**To do**
Copy all lines holding the word "hvilke" from the entries.

Entries taken from a collection:
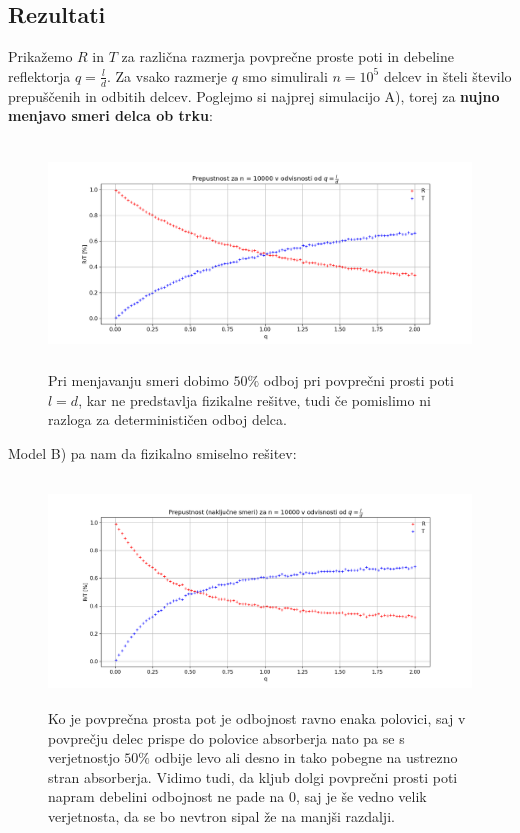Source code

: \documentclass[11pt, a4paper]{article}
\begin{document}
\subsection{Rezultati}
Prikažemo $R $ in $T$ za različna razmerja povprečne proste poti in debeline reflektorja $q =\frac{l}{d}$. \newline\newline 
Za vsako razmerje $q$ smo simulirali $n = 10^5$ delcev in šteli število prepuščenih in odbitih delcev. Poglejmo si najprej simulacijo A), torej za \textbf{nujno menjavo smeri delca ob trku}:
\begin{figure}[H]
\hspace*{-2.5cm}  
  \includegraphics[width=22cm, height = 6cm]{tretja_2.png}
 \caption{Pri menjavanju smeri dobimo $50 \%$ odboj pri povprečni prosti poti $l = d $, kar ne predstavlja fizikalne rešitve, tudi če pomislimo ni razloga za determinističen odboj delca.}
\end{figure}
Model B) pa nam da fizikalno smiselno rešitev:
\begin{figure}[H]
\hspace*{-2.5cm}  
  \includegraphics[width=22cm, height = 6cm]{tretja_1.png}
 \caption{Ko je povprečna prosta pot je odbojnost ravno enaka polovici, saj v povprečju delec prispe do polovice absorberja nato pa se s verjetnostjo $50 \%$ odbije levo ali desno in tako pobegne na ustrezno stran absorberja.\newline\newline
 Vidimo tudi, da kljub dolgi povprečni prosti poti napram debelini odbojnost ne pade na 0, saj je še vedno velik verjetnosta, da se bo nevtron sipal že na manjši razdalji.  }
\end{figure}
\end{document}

* * *

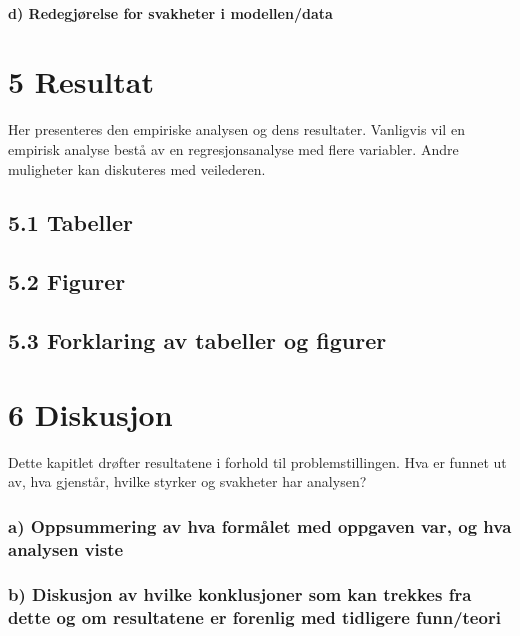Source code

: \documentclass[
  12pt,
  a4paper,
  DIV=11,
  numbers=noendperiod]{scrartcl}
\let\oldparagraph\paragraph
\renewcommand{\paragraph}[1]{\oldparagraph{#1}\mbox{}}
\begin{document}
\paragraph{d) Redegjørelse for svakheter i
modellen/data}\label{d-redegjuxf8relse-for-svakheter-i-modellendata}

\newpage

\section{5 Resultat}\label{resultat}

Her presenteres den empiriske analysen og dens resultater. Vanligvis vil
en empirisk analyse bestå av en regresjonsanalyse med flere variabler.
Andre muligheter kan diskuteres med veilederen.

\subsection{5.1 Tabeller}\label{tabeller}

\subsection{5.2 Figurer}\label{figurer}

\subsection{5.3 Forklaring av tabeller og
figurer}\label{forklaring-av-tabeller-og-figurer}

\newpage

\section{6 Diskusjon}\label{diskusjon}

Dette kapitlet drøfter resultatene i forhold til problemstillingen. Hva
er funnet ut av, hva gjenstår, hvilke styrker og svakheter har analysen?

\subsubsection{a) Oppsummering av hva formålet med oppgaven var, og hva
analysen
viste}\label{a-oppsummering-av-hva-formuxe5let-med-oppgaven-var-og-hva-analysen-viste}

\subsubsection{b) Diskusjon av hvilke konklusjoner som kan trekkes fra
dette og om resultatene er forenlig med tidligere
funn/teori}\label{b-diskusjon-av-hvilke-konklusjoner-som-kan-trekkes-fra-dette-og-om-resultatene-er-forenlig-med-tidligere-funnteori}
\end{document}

**Task solution**
er funnet ut av, hva gjenstår, hvilke styrker og svakheter har analysen?
\subsubsection{b) Diskusjon av hvilke konklusjoner som kan trekkes fra
funn/teori}\label{b-diskusjon-av-hvilke-konklusjoner-som-kan-trekkes-fra-dette-og-om-resultatene-er-forenlig-med-tidligere-funnteori}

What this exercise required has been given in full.